May I have the line containing "## How to create the Job/Project" and every line after it through the end of the data, repeated exactly and with no other lines?
Data to process START
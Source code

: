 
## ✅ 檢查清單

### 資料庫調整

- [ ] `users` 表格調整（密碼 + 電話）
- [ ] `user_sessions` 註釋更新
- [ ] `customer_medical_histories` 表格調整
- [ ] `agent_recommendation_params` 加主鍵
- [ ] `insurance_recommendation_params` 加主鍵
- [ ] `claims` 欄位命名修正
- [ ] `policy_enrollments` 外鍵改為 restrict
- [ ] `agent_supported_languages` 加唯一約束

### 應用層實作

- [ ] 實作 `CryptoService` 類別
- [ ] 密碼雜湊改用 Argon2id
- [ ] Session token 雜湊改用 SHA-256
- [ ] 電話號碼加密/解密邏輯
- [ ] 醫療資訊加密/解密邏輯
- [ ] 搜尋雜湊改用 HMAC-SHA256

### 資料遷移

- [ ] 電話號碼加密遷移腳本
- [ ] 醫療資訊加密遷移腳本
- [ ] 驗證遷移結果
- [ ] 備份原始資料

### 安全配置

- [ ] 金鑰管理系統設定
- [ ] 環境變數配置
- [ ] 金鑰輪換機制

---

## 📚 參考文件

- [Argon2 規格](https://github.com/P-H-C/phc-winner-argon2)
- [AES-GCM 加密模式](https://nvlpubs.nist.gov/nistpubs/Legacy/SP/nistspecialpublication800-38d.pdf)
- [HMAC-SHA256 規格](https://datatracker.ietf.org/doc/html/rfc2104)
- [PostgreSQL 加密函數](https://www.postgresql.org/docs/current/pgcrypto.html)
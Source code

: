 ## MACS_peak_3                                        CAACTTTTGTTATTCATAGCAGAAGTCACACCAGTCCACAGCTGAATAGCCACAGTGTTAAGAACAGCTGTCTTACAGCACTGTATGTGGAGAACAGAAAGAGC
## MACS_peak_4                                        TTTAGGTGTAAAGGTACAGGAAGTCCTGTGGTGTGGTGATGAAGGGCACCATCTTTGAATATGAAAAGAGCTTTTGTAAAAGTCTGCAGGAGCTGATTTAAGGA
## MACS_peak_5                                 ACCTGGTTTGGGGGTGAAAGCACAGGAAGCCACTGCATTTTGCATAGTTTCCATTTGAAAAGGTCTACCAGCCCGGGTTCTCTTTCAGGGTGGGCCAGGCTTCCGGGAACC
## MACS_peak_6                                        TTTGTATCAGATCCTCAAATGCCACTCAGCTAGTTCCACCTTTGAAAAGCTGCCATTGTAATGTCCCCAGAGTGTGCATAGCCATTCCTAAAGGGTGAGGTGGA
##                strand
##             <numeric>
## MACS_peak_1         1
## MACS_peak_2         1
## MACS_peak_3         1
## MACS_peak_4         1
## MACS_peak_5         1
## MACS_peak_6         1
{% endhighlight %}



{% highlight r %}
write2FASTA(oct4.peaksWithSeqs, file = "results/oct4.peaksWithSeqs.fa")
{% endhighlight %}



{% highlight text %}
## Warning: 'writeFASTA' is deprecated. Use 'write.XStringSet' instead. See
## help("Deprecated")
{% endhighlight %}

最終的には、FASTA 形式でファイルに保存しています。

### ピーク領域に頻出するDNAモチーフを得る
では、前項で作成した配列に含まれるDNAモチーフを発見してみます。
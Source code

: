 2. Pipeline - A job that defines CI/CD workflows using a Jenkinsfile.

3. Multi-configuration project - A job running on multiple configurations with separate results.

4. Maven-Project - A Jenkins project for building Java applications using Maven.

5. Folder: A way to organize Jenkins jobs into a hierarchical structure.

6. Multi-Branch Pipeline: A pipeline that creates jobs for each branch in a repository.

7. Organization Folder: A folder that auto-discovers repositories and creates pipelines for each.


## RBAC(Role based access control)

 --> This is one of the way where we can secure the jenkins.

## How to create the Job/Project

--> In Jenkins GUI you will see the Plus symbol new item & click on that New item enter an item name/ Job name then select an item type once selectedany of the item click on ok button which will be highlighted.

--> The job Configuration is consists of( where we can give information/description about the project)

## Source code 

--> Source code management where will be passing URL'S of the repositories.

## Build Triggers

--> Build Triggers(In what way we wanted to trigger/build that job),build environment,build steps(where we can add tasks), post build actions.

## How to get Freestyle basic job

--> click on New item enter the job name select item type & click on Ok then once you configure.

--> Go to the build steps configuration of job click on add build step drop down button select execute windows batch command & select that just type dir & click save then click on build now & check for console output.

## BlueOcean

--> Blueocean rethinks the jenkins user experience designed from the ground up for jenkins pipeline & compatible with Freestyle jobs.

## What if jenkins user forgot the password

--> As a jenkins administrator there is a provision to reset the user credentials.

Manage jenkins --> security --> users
Data to process END
**Result of the exercise**.
## How to create the Job/Project

--> In Jenkins GUI you will see the Plus symbol new item & click on that New item enter an item name/ Job name then select an item type once selectedany of the item click on ok button which will be highlighted.

--> The job Configuration is consists of( where we can give information/description about the project)

## Source code 

--> Source code management where will be passing URL'S of the repositories.

## Build Triggers

--> Build Triggers(In what way we wanted to trigger/build that job),build environment,build steps(where we can add tasks), post build actions.

## How to get Freestyle basic job

--> click on New item enter the job name select item type & click on Ok then once you configure.

--> Go to the build steps configuration of job click on add build step drop down button select execute windows batch command & select that just type dir & click save then click on build now & check for console output.

## BlueOcean

--> Blueocean rethinks the jenkins user experience designed from the ground up for jenkins pipeline & compatible with Freestyle jobs.

## What if jenkins user forgot the password

--> As a jenkins administrator there is a provision to reset the user credentials.

Manage jenkins --> security --> users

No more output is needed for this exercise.